What is expected. Which lines in the data below contain the word "from"? Copy each of them.

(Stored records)
◆ ◆ ◆ ◆

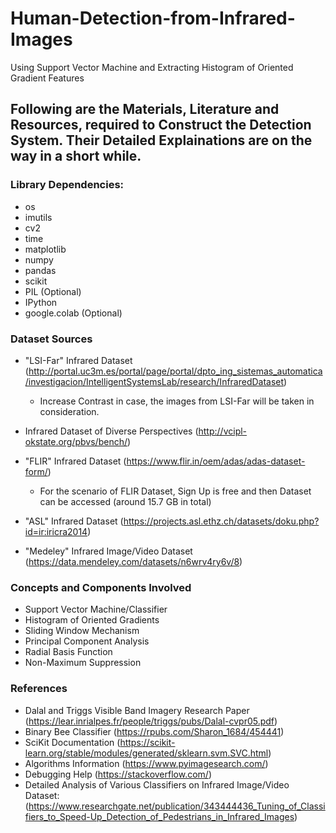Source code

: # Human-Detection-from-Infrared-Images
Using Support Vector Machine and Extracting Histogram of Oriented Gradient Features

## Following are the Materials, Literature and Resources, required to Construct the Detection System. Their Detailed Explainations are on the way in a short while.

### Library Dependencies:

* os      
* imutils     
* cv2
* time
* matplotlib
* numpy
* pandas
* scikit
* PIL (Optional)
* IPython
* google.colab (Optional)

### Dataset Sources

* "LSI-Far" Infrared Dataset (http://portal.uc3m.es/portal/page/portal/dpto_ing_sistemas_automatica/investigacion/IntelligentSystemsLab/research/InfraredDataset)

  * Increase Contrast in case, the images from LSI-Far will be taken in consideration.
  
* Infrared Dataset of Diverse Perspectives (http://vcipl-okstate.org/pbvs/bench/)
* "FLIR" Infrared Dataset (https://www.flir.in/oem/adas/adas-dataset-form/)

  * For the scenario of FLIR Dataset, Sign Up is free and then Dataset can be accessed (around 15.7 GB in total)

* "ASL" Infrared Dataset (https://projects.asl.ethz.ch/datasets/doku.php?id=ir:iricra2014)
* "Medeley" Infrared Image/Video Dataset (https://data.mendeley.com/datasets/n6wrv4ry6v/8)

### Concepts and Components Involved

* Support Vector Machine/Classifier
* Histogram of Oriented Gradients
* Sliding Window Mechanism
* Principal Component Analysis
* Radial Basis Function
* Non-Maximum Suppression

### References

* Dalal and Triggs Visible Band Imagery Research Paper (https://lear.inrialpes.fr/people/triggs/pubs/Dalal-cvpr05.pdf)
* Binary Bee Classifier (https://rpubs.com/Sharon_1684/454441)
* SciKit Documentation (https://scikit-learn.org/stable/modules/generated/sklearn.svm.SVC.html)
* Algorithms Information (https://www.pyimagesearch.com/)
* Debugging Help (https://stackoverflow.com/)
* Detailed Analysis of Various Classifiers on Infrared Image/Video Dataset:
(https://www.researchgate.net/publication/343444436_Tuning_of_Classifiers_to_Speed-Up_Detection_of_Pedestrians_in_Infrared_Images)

◆ ◆ ◆ ◆

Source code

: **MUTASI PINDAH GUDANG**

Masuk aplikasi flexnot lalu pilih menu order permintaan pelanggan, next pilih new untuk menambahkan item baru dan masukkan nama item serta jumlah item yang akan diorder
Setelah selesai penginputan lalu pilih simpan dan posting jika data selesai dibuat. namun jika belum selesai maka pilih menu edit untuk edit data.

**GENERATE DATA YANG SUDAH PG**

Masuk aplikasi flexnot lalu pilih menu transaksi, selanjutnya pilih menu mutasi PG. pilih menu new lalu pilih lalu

◆ ◆ ◆ ◆

Answer for the task.
: # Human-Detection-from-Infrared-Images
  * Increase Contrast in case, the images from LSI-Far will be taken in consideration.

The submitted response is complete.